Depuis des années, les slogans officiels prétendent que le peuple est rassemblé derrière Denis Sassou Nguesso et que le pays connaît une « accélération de la marche vers le développement ». Pourtant, la réalité quotidienne est tout autre.

Le Congo manque de l’essentiel. Les infrastructures demeurent insuffisantes. Dans un pays traversé par d’innombrables cours d’eau et abondamment arrosé toute l’année, l’accès à l’eau potable reste un défi, au point que Denis Sassou Nguesso en vient à inaugurer une simple bâche à eau. L’électricité est devenue un luxe et de nombreuses villes vivent dans une obscurité quasi permanente.

Cette contradiction entre les discours officiels et la réalité doit conduire les Congolaises et les Congolais à ouvrir les yeux et à refuser les mensonges d’État. Celui qui prétend gouverner au nom du progrès de l’homme du fait de son appartenance à la Franc-Maçonnerie devrait d’abord placer le bien-être de son peuple au-dessus de toute autre considération.
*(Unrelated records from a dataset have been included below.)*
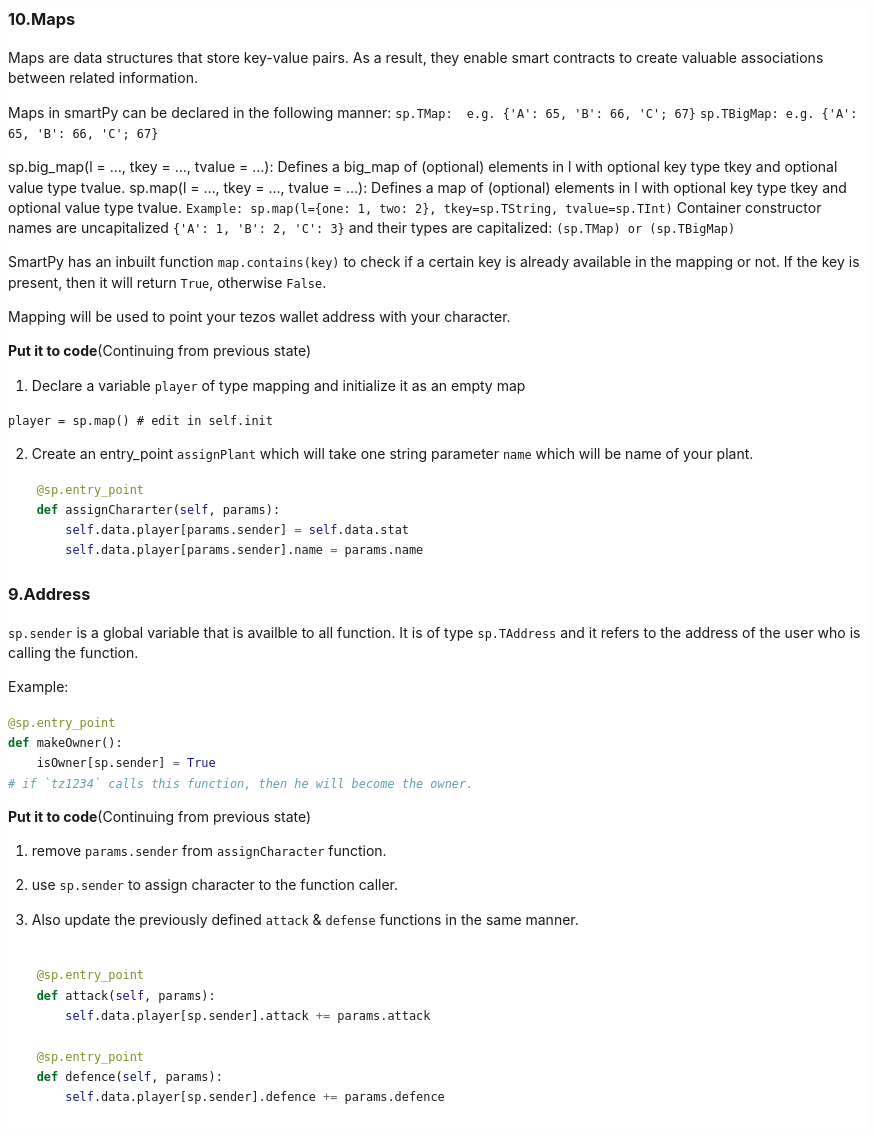 ### 10.Maps
Maps are data structures that store key-value pairs. As a result, they enable smart contracts to create valuable associations between related information.

Maps in smartPy can be declared in the following manner:
`sp.TMap:  e.g. {'A': 65, 'B': 66, 'C'; 67}`
`sp.TBigMap: e.g. {'A': 65, 'B': 66, 'C'; 67}`

sp.big_map(l = …, tkey = …, tvalue = …): Defines a big_map of (optional) elements in l with optional key type tkey and optional value type tvalue.
sp.map(l = …, tkey = …, tvalue = …): Defines a map of (optional) elements in l with optional key type tkey and optional value type tvalue.
`Example: sp.map(l={one: 1, two: 2}, tkey=sp.TString, tvalue=sp.TInt)`
Container constructor names are uncapitalized `{'A': 1, 'B': 2, 'C': 3}` and their types are capitalized: `(sp.TMap) or (sp.TBigMap)`

SmartPy has an inbuilt function `map.contains(key)` to check if a certain key is already available in the mapping or not. If the key is present, then it will return `True`, otherwise `False`.

Mapping will be used to point your tezos wallet address with your character.

**Put it to code**(Continuing from previous state)
1) Declare a variable `player` of type mapping and initialize it as an empty map

`player = sp.map() # edit in self.init`

2) Create an entry_point `assignPlant` which will take one string parameter `name` which will be name of your plant.

```python
    @sp.entry_point
    def assignChararter(self, params):
        self.data.player[params.sender] = self.data.stat
        self.data.player[params.sender].name = params.name
```


### 9.Address
`sp.sender` is a global variable that is availble to all function. It is of type `sp.TAddress` and it refers to the address of the user who is calling the function.

Example:
```python
@sp.entry_point
def makeOwner():
    isOwner[sp.sender] = True
# if `tz1234` calls this function, then he will become the owner.    
```

**Put it to code**(Continuing from previous state)
1) remove `params.sender` from `assignCharacter` function.

2) use `sp.sender` to assign character to the function caller.

3) Also update the previously defined `attack` & `defense` functions in the same manner.

```python

    @sp.entry_point
    def attack(self, params):
        self.data.player[sp.sender].attack += params.attack

    @sp.entry_point
    def defence(self, params):
        self.data.player[sp.sender].defence += params.defence
        
```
Or, chaque jour apporte son lot de révélations sur une gestion des richesses nationales qui profiterait essentiellement à la famille présidentielle, à ses proches et à son clan. La dernière en date concerne Julienne Sassou Nguesso, dite « Joujou » (ex-Johnson), à qui il est attribué qu’elle se réserve 15 % sur les revenus du pétrole congolais, représentant, selon ces informations, près de 11 milliards de francs CFA par an.

Après quarante-deux années de pouvoir, un tel constat nourrit une interrogation fondamentale : ces décennies auront-elles servi à bâtir le Congo ou uniquement à assurer la prospérité d’un cercle familial, sans se soucier de l’avenir du pays ?

Comment, dans ces conditions, peut-on encore parler d’accélération de la marche vers le développement ? À moins qu’il ne s’agisse, une fois de plus, du vacarme du popori, cet oiseau présent dans toutes les régions du Congo, dont le bruit est si fort que personne ne comprend réellement ce qu’il annonce.

C’est pourquoi je lance aujourd’hui un appel solennel à toutes les Congolaises et à tous les Congolais.

Ce que nous vivons aujourd’hui est la conséquence directe des divisions entretenues depuis des décennies. On nous a fait croire qu’une région constituait une menace pour une autre, qu’une ethnie devait dominer les autres ou qu’une partie du pays pouvait prospérer au détriment de l’autre.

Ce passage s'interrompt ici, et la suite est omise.